Asked how she was able to score at such a high clip, her answer was simple.
“I just shot when Birdie (Sue Bird) gave me the ball,” she said with a laugh.
Many of Bird’s game-high nine assists were dished to Little in the high pick-and-roll that seems to work so well for the Storm.
Despite playing one of, if not the best, games of her career, Little was modest about her performance.
Her coach was not.
“She had an amazing night, she really did,” Agler said. “I was real happy for her. She played well on both ends of the floor. She was really engaged. In a lot of ways, she carried us through.”
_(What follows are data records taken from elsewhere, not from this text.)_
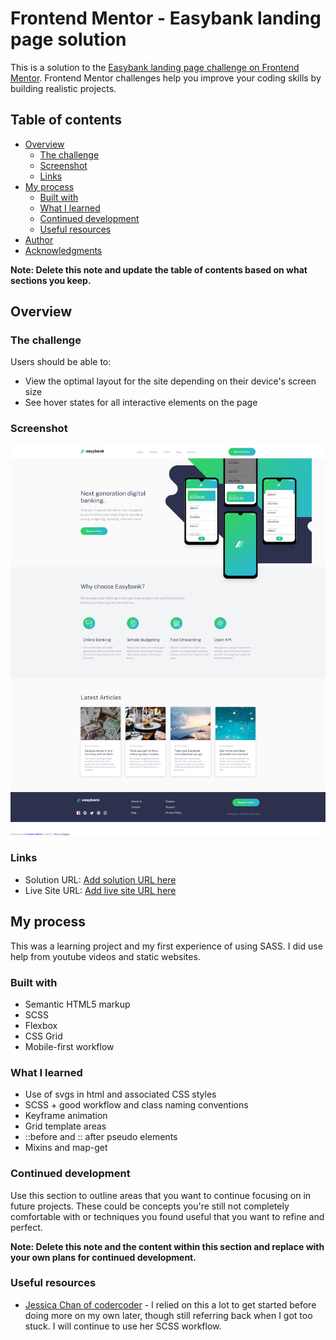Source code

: # Frontend Mentor - Easybank landing page solution

This is a solution to the [Easybank landing page challenge on Frontend Mentor](https://www.frontendmentor.io/challenges/easybank-landing-page-WaUhkoDN). Frontend Mentor challenges help you improve your coding skills by building realistic projects. 

## Table of contents

- [Overview](#overview)
  - [The challenge](#the-challenge)
  - [Screenshot](#screenshot)
  - [Links](#links)
- [My process](#my-process)
  - [Built with](#built-with)
  - [What I learned](#what-i-learned)
  - [Continued development](#continued-development)
  - [Useful resources](#useful-resources)
- [Author](#author)
- [Acknowledgments](#acknowledgments)

**Note: Delete this note and update the table of contents based on what sections you keep.**

## Overview

### The challenge

Users should be able to:

- View the optimal layout for the site depending on their device's screen size
- See hover states for all interactive elements on the page

### Screenshot

![Completed easybank desktop view](./images/EasyBankComplete.png)


### Links

- Solution URL: [Add solution URL here](https://github.com/Ricksoc/easybankLandingPage)
- Live Site URL: [Add live site URL here](https://ricksoc.github.io/easybankLandingPage/)

## My process

This was a learning project and my first experience of using SASS. I did use help from youtube
videos and static websites.

### Built with

- Semantic HTML5 markup
- SCSS
- Flexbox
- CSS Grid
- Mobile-first workflow

### What I learned

- Use of svgs in html and associated CSS styles
- SCSS + good workflow and class naming conventions
- Keyframe animation
- Grid template areas
- ::before and :: after pseudo elements
- Mixins and map-get

### Continued development

Use this section to outline areas that you want to continue focusing on in future projects. These could be concepts you're still not completely comfortable with or techniques you found useful that you want to refine and perfect.

**Note: Delete this note and the content within this section and replace with your own plans for continued development.**

### Useful resources

- [Jessica Chan of codercoder](https://www.youtube.com/watch?v=aoQ6S1a32j8) - I relied on this a lot to get started before doing more on my own later, though still referring back when I got too stuck. I will continue to use her SCSS workflow.
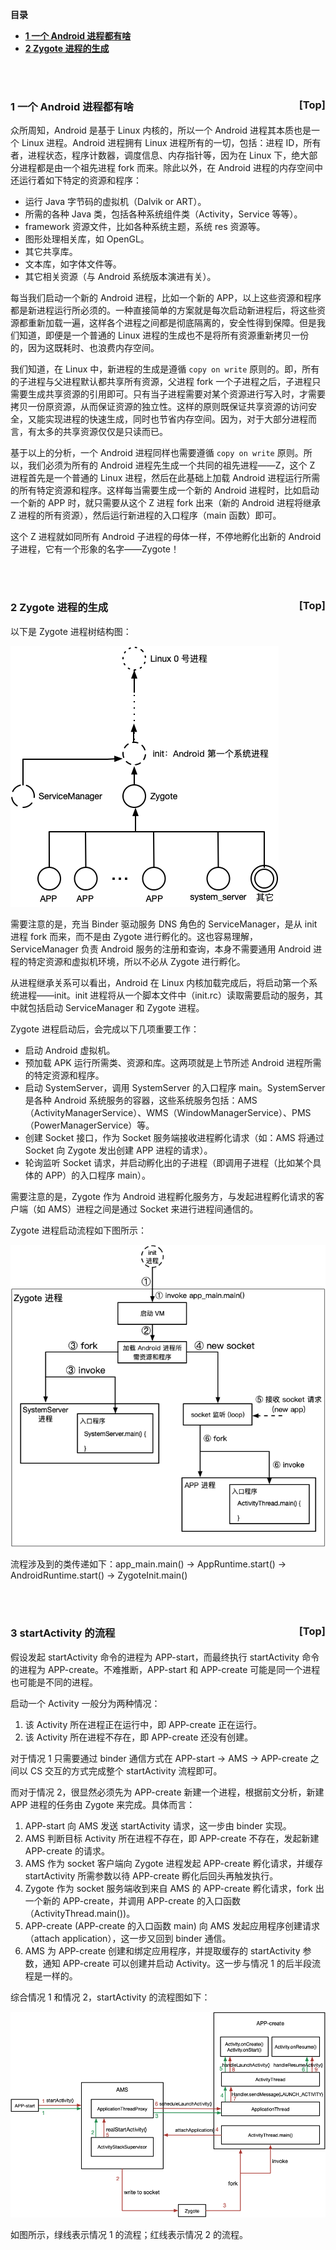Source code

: <a name="index">**目录**</a>

- <a href="#ch1">**1 一个 Android 进程都有啥**</a>
- <a href="#ch2">**2 Zygote 进程的生成**</a>

<br>
<br>

### <a name="ch1">1 一个 Android 进程都有啥</a><a style="float:right;text-decoration:none;" href="#index">[Top]</a>

众所周知，Android 是基于 Linux 内核的，所以一个 Android 进程其本质也是一个 Linux 进程。Android 进程拥有 Linux 进程所有的一切，包括：进程 ID，所有者，进程状态，程序计数器，调度信息、内存指针等，因为在 Linux 下，绝大部分进程都是由一个祖先进程 fork 而来。除此以外，在 Android 进程的内存空间中还运行着如下特定的资源和程序：

- 运行 Java 字节码的虚拟机（Dalvik or ART）。
- 所需的各种 Java 类，包括各种系统组件类（Activity，Service 等等）。
- framework 资源文件，比如各种系统主题，系统 res 资源等。
- 图形处理相关库，如 OpenGL。
- 其它共享库。
- 文本库，如字体文件等。
- 其它相关资源（与 Android 系统版本演进有关）。

每当我们启动一个新的 Android 进程，比如一个新的 APP，以上这些资源和程序都是新进程运行所必须的。一种直接简单的方案就是每次启动新进程后，将这些资源都重新加载一遍，这样各个进程之间都是彻底隔离的，安全性得到保障。但是我们知道，即便是一个普通的 Linux 进程的生成也不是将所有资源重新拷贝一份的，因为这既耗时、也浪费内存空间。

我们知道，在 Linux 中，新进程的生成是遵循 `copy on write` 原则的。即，所有的子进程与父进程默认都共享所有资源，父进程 fork 一个子进程之后，子进程只需要生成共享资源的引用即可。只有当子进程需要对某个资源进行写入时，才需要拷贝一份原资源，从而保证资源的独立性。这样的原则既保证共享资源的访问安全，又能实现进程的快速生成，同时也节省内存空间。因为，对于大部分进程而言，有太多的共享资源仅仅是只读而已。

基于以上的分析，一个 Android 进程同样也需要遵循 `copy on write` 原则。所以，我们必须为所有的 Android 进程先生成一个共同的祖先进程——Z，这个 Z 进程首先是一个普通的 Linux 进程，然后在此基础上加载 Android 进程运行所需的所有特定资源和程序。这样每当需要生成一个新的 Android 进程时，比如启动一个新的 APP 时，就只需要从这个 Z 进程 fork 出来（新的 Android 进程将继承 Z 进程的所有资源），然后运行新进程的入口程序（main 函数）即可。

这个 Z 进程就如同所有 Android 子进程的母体一样，不停地孵化出新的 Android 子进程，它有一个形象的名字——Zygote！

<br>
<br>

### <a name="ch2">2 Zygote 进程的生成</a><a style="float:right;text-decoration:none;" href="#index">[Top]</a>

以下是 Zygote 进程树结构图：

![Zygote tree](images/zygote_tree.png "Zygote tree")

需要注意的是，充当 Binder 驱动服务 DNS 角色的 ServiceManager，是从 init 进程 fork 而来，而不是由 Zygote 进行孵化的。这也容易理解，ServiceManager 负责 Android 服务的注册和查询，本身不需要通用 Android 进程的特定资源和虚拟机环境，所以不必从 Zygote 进行孵化。

从进程继承关系可以看出，Android 在 Linux 内核加载完成后，将启动第一个系统进程——init。init 进程将从一个脚本文件中（init.rc）读取需要启动的服务，其中就包括启动 ServiceManager 和 Zygote 进程。

Zygote 进程启动后，会完成以下几项重要工作：

- 启动 Android 虚拟机。
- 预加载 APK 运行所需类、资源和库。这两项就是上节所述 Android 进程所需的特定资源和程序。
- 启动 SystemServer，调用 SystemServer 的入口程序 main。SystemServer 是各种 Android 系统服务的容器，这些系统服务包括：AMS（ActivityManagerService）、WMS（WindowManagerService）、PMS（PowerManagerService）等。
- 创建 Socket 接口，作为 Socket 服务端接收进程孵化请求（如：AMS 将通过 Socket 向 Zygote 发出创建 APP 进程的请求）。
- 轮询监听 Socket 请求，并启动孵化出的子进程（即调用子进程（比如某个具体的 APP）的入口程序 main）。

需要注意的是，Zygote 作为 Android 进程孵化服务方，与发起进程孵化请求的客户端（如 AMS）进程之间是通过 Socket 来进行进程间通信的。

Zygote 进程启动流程如下图所示：

![Zygote init](images/zygote_init.png "Zygote init")

流程涉及到的类传递如下：app_main.main() -> AppRuntime.start() -> AndroidRuntime.start() -> ZygoteInit.main()

<br>
<br>

### <a name="ch3">3 startActivity 的流程</a><a style="float:right;text-decoration:none;" href="#index">[Top]</a>

假设发起 startActivity 命令的进程为 APP-start，而最终执行 startActivity 命令的进程为 APP-create。不难推断，APP-start 和 APP-create 可能是同一个进程也可能是不同的进程。

启动一个 Activity 一般分为两种情况：

1. 该 Activity 所在进程正在运行中，即 APP-create 正在运行。
2. 该 Activity 所在进程不存在，即 APP-create 还没有创建。

对于情况 1 只需要通过 binder 通信方式在 APP-start -> AMS -> APP-create 之间以 CS 交互的方式完成整个 startActivity 流程即可。

而对于情况 2，很显然必须先为 APP-create 新建一个进程，根据前文分析，新建 APP 进程的任务由 Zygote 来完成。具体而言：

1. APP-start 向 AMS 发送 startActivity 请求，这一步由 binder 实现。
2. AMS 判断目标 Activity 所在进程不存在，即 APP-create 不存在，发起新建 APP-create 的请求。
3. AMS 作为 socket 客户端向 Zygote 进程发起 APP-create 孵化请求，并缓存 startActivity 所需参数以待 APP-create 孵化后回头再触发执行。
4. Zygote 作为 socket 服务端收到来自 AMS 的 APP-create 孵化请求，fork 出一个新的 APP-create，并调用 APP-create 的入口函数（ActivityThread.main())。
5. APP-create (APP-create 的入口函数 main) 向 AMS 发起应用程序创建请求（attach application），这一步又回到 binder 通信。
6. AMS 为 APP-create 创建和绑定应用程序，并提取缓存的 startActivity 参数，通知 APP-create 可以创建并启动 Activity。这一步与情况 1 的后半段流程是一样的。

综合情况 1 和情况 2，startActivity 的流程图如下：

![Start Activity](images/start_activity.png "Start Activity")

如图所示，绿线表示情况 1 的流程；红线表示情况 2 的流程。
Little wasn’t the only player to have a career-game on the offensive end. Forward Jenna O’Hea finished with a career-high five 3-pointers, shooting 5-for-6 from long range and finishing with 15 points.
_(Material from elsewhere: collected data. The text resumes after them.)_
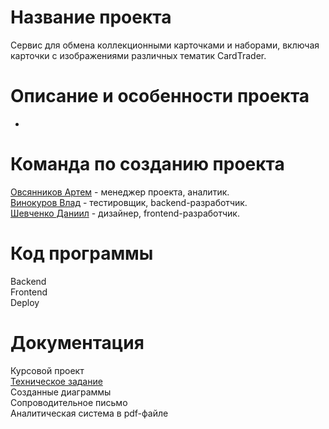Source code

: # Название проекта
Сервис для обмена коллекционными карточками и наборами, включая карточки с изображениями различных тематик CardTrader. <br />

# Описание и особенности проекта
-

# Команда по созданию проекта
[Овсянников Артем](https://github.com/artemmmov) - менеджер проекта, аналитик. <br />
[Винокуров Влад](https://github.com/GoreIbIu) - тестировщик, backend-разработчик. <br />
[Шевченко Даниил](https://github.com/drklbri) - дизайнер, frontend-разработчик. <br />

# Код программы

Backend <br />
Frontend <br />
Deploy <br />

# Документация

Курсовой проект <br />
[Техническое задание](https://github.com/drklbri/CardTrader/blob/main/documentation/%D0%9A%D0%BE%D0%BC%D0%B0%D0%BD%D0%B4%D0%B0%207%20%D0%A2%D0%97.docx)<br />
Созданные диаграммы<br />
Сопроводительное письмо<br />
Аналитическая система в pdf-файле<br />
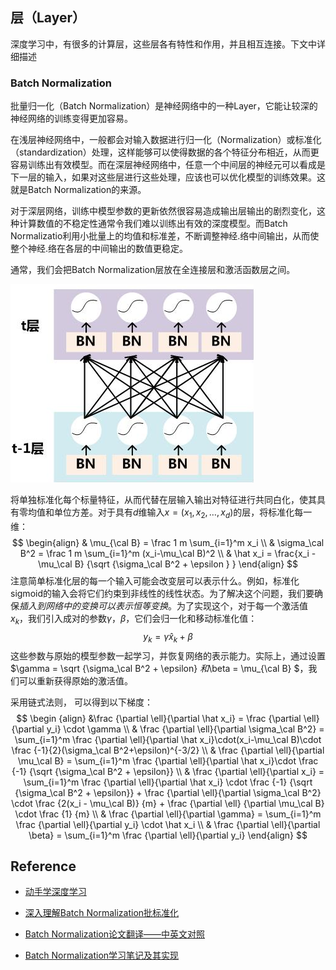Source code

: ## 层（Layer）

深度学习中，有很多的计算层，这些层各有特性和作用，并且相互连接。下文中详细描述

### Batch Normalization

批量归⼀化（Batch Normalization）是神经网络中的一种Layer，它能让较深的神经网络的训练变得更加容易。

在浅层神经网络中，一般都会对输入数据进行归一化（Normalization）或标准化（standardization）处理，这样能够可以使得数据的各个特征分布相近，从而更容易训练出有效模型。而在深层神经网络中，任意一个中间层的神经元可以看成是下一层的输入，如果对这些层进行这些处理，应该也可以优化模型的训练效果。这就是Batch Normalization的来源。

对于深层网络，训练中模型参数的更新依然很容易造成输出层输出的剧烈变化，这种计算数值的不稳定性通常令我们难以训练出有效的深度模型。而Batch Normalizatio利用小批量上的均值和标准差，不断调整神经.络中间输出，从而使整个神经.络在各层的中间输出的数值更稳定。

通常，我们会把Batch Normalization层放在全连接层和激活函数层之间。

![img](images/1192699-20180405213955224-1791925244.png)

将单独标准化每个标量特征，从而代替在层输入输出对特征进行共同白化，使其具有零均值和单位方差。对于具有$d$维输入$x = (x_1, x_2, \ldots, x_d)$的层，将标准化每一维：
$$
\begin{align}
& 
\mu_{\cal B} =  \frac 1 m \sum_{i=1}^m x_i
\\ & 
\sigma_\cal B^2 =  \frac 1 m  \sum_{i=1}^m (x_i-\mu_\cal B)^2
\\ & 
\hat x_i = \frac{x_i - \mu_\cal B} {\sqrt {\sigma_\cal B^2 + \epsilon } }
\end{align}
$$
注意简单标准化层的每一个输入可能会改变层可以表示什么。例如，标准化sigmoid的输入会将它们约束到非线性的线性状态。为了解决这个问题，我们要确保*插入到网络中的变换可以表示恒等变换*。为了实现这个，对于每一个激活值$x_k$，我们引入成对的参数$\gamma，\beta$，它们会归一化和移动标准化值：
$$
y_k = \gamma \hat x_k + \beta
$$
这些参数与原始的模型参数一起学习，并恢复网络的表示能力。实际上，通过设置$\gamma = \sqrt {\sigma_\cal B^2 + \epsilon} $和$\beta = \mu_{\cal B} $，我们可以重新获得原始的激活值。

采用链式法则， 可以得到以下梯度：
$$
\begin {align} 
&\frac {\partial \ell}{\partial \hat x_i} = \frac {\partial \ell} {\partial y_i} \cdot \gamma
\\ &
\frac {\partial \ell}{\partial \sigma_\cal B^2} = \sum_{i=1}^m \frac {\partial \ell}{\partial \hat x_i}\cdot(x_i-\mu_\cal B)\cdot \frac {-1}{2}(\sigma_\cal B^2+\epsilon)^{-3/2}
\\ &
\frac {\partial \ell}{\partial \mu_\cal B} = \sum_{i=1}^m \frac {\partial \ell}{\partial \hat x_i}\cdot \frac {-1} {\sqrt {\sigma_\cal B^2 + \epsilon}}
\\ &
\frac {\partial \ell}{\partial x_i} = \sum_{i=1}^m \frac {\partial \ell}{\partial \hat x_i} \cdot \frac {-1} {\sqrt {\sigma_\cal B^2 + \epsilon}} + \frac {\partial \ell}{\partial \sigma_\cal B^2} \cdot \frac {2(x_i - \mu_\cal B)} {m} + \frac {\partial \ell} {\partial \mu_\cal B} \cdot \frac {1} {m}
\\ &
\frac {\partial \ell}{\partial \gamma} = \sum_{i=1}^m \frac {\partial \ell}{\partial y_i} \cdot \hat x_i 
\\ &
\frac {\partial \ell}{\partial \beta} = \sum_{i=1}^m \frac {\partial \ell}{\partial y_i} \end{align}
$$


## Reference

- [动手学深度学习](https://zh.d2l.ai/d2l-zh.pdf)
- [深入理解Batch Normalization批标准化](https://www.cnblogs.com/guoyaohua/p/8724433.html)
- [Batch Normalization论文翻译——中英文对照](http://noahsnail.com/2017/09/04/2017-09-04-Batch%20Normalization%E8%AE%BA%E6%96%87%E7%BF%BB%E8%AF%91%E2%80%94%E2%80%94%E4%B8%AD%E8%8B%B1%E6%96%87%E5%AF%B9%E7%85%A7/)

- [Batch Normalization学习笔记及其实现](https://zhuanlan.zhihu.com/p/26138673)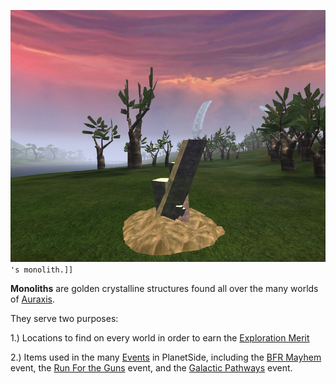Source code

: ![`Amerish_monolith.jpg`](../images/Amerish_monolith.jpg "fig:Amerish_monolith.jpg")`'s monolith.]]`

**Monoliths** are golden crystalline structures found all over the many
worlds of [Auraxis](../locations/Auraxis.md).

They serve two purposes:

1.) Locations to find on every world in order to earn the [Exploration
Merit](<Exploration_(Merit)>)

2.) Items used in the many [Events](../etc/Events.md) in PlanetSide,
including the [BFR Mayhem](../etc/BFR_Mayhem.md) event, the [Run For
the Guns](../etc/Run_For_the_Guns.md) event, and the [Galactic
Pathways](../etc/Galactic_Pathways.md) event.

<!--[Category:Game Items](Category:Game_Items.md)-->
“She can shoot the basketball,” Agler said. “We like to get her open looks.”
The Lynx held a lead for just 29 seconds the whole game. Their first lead of 13-12 came with 2:42 to play in the first quarter and they held it for just 13 seconds. Their only other lead came with 1:57 to play in the third quarter and it last just three seconds more. Seattle answered Minnesota taking its second lead with a 7-0 run that put momentum on the Storm’s side for the remainder of the game.
Minnesota made a push in the final quarter, but was unable to overcome Little and the Storm. The Lynx got to within three with 2:59 to play in the game, but that was as close as they would get.
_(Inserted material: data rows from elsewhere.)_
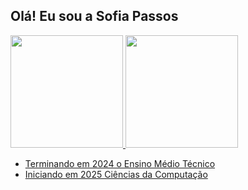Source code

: ## Olá! Eu sou a Sofia Passos


<div>
  <a href="https://github.com/sofiaparreira/">
    <img height="180em" src="https://github-readme-stats.vercel.app/api?username=sofiaparreira&show_icons=true&include_all_commits=true&count_private=true"/>
    <img height="180em" src="https://github-readme-stats.vercel.app/api/top-langs/?username=sofiaparreira&layout=compact&langs_count=6"/>
</div>


- Terminando em 2024 o Ensino Médio Técnico
- Iniciando em 2025 Ciências da Computação

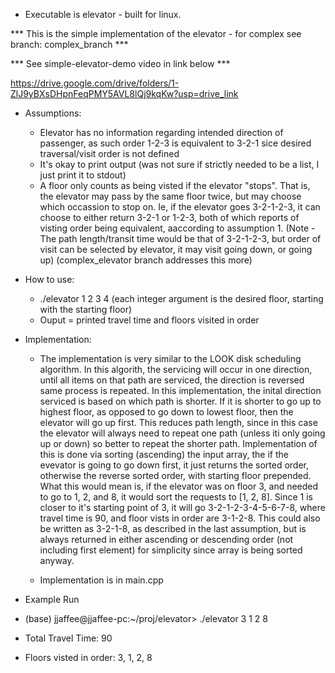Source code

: -   Executable is elevator - built for linux.

*** This is the simple implementation of the elevator - for complex see branch: complex_branch ***

*** See simple-elevator-demo video in link below ***

https://drive.google.com/drive/folders/1-ZlJ9yBXsDHpnFeqPMY5AVL8lQj9kqKw?usp=drive_link

-   Assumptions:
    -   Elevator has no information regarding intended direction of passenger, as such order 1-2-3 is equivalent to 3-2-1 sice desired traversal/visit order
        is not defined
    -   It's okay to print output (was not sure if strictly needed to be a list, I just print it to stdout)
    -   A floor only counts as being visted if the elevator "stops". That is, the elevator may pass by the same floor twice, but may choose which occassion
        to stop on. Ie, if the elevator goes 3-2-1-2-3, it can choose to either return 3-2-1 or 1-2-3, both of which reports of visting order being equivalent,
        aaccording to assumption 1. (Note - The path length/transit time would be that of 3-2-1-2-3, but order of visit can be selected by elevator, it may visit going down, or going up) (complex_elevator branch addresses this more)

-   How to use:
    -   ./elevator 1 2 3 4 (each integer argument is the desired floor, starting with the starting floor)
    -   Ouput = printed travel time and floors visited in order

-   Implementation:
    -   The implementation is very similar to the LOOK disk scheduling algorithm. In this algorith, the servicing
        will occur in one direction, until all items on that path are serviced, the direction is reversed same process is repeated.
        In this implementation, the inital direction serviced is based on which path is shorter. If it is shorter to go up to highest floor,
        as opposed to go down to lowest floor, then the elevator will go up first. This reduces path length, since in this case the elevator will
        always need to repeat one path (unless iti only going up or down) so better to repeat the shorter path. Implementation of this is done via sorting
        (ascending) the input array, the if the evevator is going to go down first, it just returns the sorted order, otherwise the reverse sorted order, with
        starting floor prepended. What this would mean is, if the elevator was on floor 3, and needed to go to 1, 2, and 8, it would sort the requests to [1, 2, 8]. Since 1 is closer to it's starting point of 3, it will go 3-2-1-2-3-4-5-6-7-8, where travel time is 90, and floor vists in order are 3-1-2-8.
        This could also be written as 3-2-1-8, as described in the last assumption, but is always returned in either ascending or descending order (not including first element) for simplicity since array is being sorted anyway.

    -   Implementation is in main.cpp

-   Example Run

-   (base) jjaffee@jjaffee-pc:~/proj/elevator> ./elevator 3 1 2 8
-   Total Travel Time: 90
-   Floors visted in order: 3, 1, 2, 8
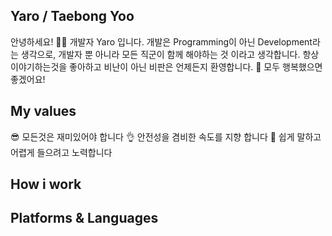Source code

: Yaro / Taebong Yoo
---

안녕하세요! 🙋‍♂️ 개발자 Yaro 입니다. 개발은 Programming이 아닌 Development라는 생각으로, 개발자 뿐 아니라 모든 직군이 함께 해야하는 것 이라고 생각합니다.
항상 이야기하는것을 좋아하고 비난이 아닌 비판은 언제든지 환영합니다. 🥰 모두 행복했으면 좋겠어요!

My values
---

😎 모든것은 재미있어야 합니다
👌 안전성을 겸비한 속도를 지향 합니다
🦻 쉽게 말하고 어렵게 들으려고 노력합니다

How i work
---




Platforms & Languages
---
Though her 31 points are what stands out in the box score, Little came up with two offensive rebounds after the Lynx got to within six that took over a minute of the game clock.
“Those (rebounds) are probably, in a way, bigger than the points,” Bird said. “Camille’s 31 is obviously a significant contribution. You definitely can’t ignore that. Down the stretch everyone, including Camille, made other plays as well.”
After the second offensive rebound the Storm got a layup from Noelle Quinn to extend their lead back to eight.
Just as big as Quinn’s basket was the time that ticked off the clock before it.
“We needed time,” Agler said. “They started going to that mid-pick-and-roll and it was giving us problems. It gave us time off the clock. The clock was on our side and that gave us more of an advantage there. They were making a good run.”
Minnesota’s Maya Moore, the league’s leading scorer, finished with 20 points and shot 8-for-13 from the field. The rest of the Lynx shot just 19-for-55 collectively.
The Storm and Lynx meet for a second time in three days on Sunday in Minneapolis for the second game of a home-and-home series.
“It’s going to be tough in there,” Little said. “I’m sure they’re (ticked) right now. I’m sure they’re getting cursed out. They’re going to be ready to play and we have to, too.”